La salle comprend un rez-de-chaussée à quelques degrés du sol et un étage. C’est un grand quadrilatère éclairé par les fenêtres du haut, dont la scène, dissimulée par un rideau de toile, forme un côté; tout le rez-de-chaussée est divisé en petits carrés réguliers offrant l’aspect d’un damier et que, faute d’autre terme plus juste, nous appellerons des loges. L’étage supérieur contient les loges de pourtour, les plus recherchées, et un amphithéâtre où sont relégués les spectateurs les moins huppés. Au centre s’élève une petite estrade d’où une sorte d’inspecteur veille à l’ordre général et embrasse d’un coup d’œil toute la salle. Sur la gauche, dans une loge d’avant-scène, se tiennent le chœur et l’orchestre, composé de tambours, de flûtes et de guitares à trois cordes. Les musiciens, vêtus d’habits sacerdotaux en souvenir des premiers ballets consacrés aux dieux, ne cessent guère de jouer, soit pour égayer le public pendant les entr’actes, soit pour accompagner le récitatif pendant la pièce. Ce qui caractérise bien la placidité japonaise, c’est que 1,500 personnes peuvent écouter ce glapissement pendant douze heures sans qu’aucune donne le moindre signe de trouble mental. De chaque côté de la scène partent deux longues et étroites plates-formes planchéiées qui, à travers les loges du rez-de-chaussée et au même niveau, gagnent le fond de la salle. C’est le plus souvent par là que les acteurs font leur entrée, juste sous le nez des spectateurs. Cette disposition singulière permet même quelquefois de mener trois actions parallèlement, l’une à gauche, l’autre à droite de la salle, la principale sur la scène proprement dite. Elle donne de plus à l’artiste le temps de nous faire connaître, avant d’entrer en scène, l’état de son âme par une pantomime expressive. Les loges ne sont séparées entre elles que par une petite cloison de bois, sur laquelle un rebord posé en barre de T sert à la circulation silencieuse des gens de service. Cette circulation ne s’arrête guère; tantôt c’est l’ouvreuse qui apporte un coussin de supplément ou ranime le petit brasier, tantôt c’est un enfant endormi que sa sœur aînée emporte sur son dos ; les marchands de friandises bondissent sur un signe, et ne se font pas faute dans les entr’actes de crier leur marchandise avec ce ton nasillard si spécial à l’emploi.

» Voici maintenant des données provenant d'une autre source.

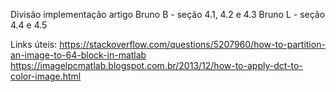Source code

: Divisão implementação artigo
Bruno B - seção 4.1, 4.2 e 4.3
Bruno L - seção 4.4 e 4.5

Links úteis:
   https://stackoverflow.com/questions/5207960/how-to-partition-an-image-to-64-block-in-matlab
   https://imagelpcmatlab.blogspot.com.br/2013/12/how-to-apply-dct-to-color-image.html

Chaque loge contient 4 personnes, qui s’accroupissent de manière à se faire face les unes aux autres, ne regardant la scène que de côté. Au milieu d’elles est le petit brasier où l’on allume incessamment les petites pipes en cuivre; puis un plat de riz et de poisson ne tarde pas d’arriver avec les baguettes qui servent de couvert, les fioles de sakki, les tasses de thé, tout un arsenal de choses qu’à chaque instant on enlève vides pour les rapporter pleines. Malgré ces sujets de distraction, on accorde une attention assez soutenue à la pièce et surtout aux incidens visibles qu’elle présente, car de longs morceaux du chœur échappent par leur obscurité à la majeure partie du public. A l’entrée d’un de ses acteurs favoris, cette foule est électrisée. Des cris qu’aucune combinaison de consonnes ne parviendrait à rendre se font entendre çà et là, et se prolongent de proche en proche comme le bruit de la chute d’une pierre. Parfois, c’est une explosion générale et instantanée. Dans un drame que je vis représenter dernièrement, un samouraï[4] altéré de vengeance poursuit, le glaive au poing, son ennemi, dont il a forcé la porte : la tradition que ce drame reproduit veut que le samouraï perce à coups de sabre le paravent qui abrite la victime et passe au travers; l’acteur fit ce geste attendu de tout le monde avec tant de bonheur, sortit, la lame nue à la main, avec une telle expression de férocité, que ce fut dans la salle entière un délire, une tempête d’exclamations, et qu’il fallut, chose rare, interrompre la scène. D’ordinaire le public est plus calme, et, s’il sort de son indolence, c’est moins volontiers pour acclamer, — on ne connaît pas l’applaudissement, — les situations pathétiques que les acteurs en renom.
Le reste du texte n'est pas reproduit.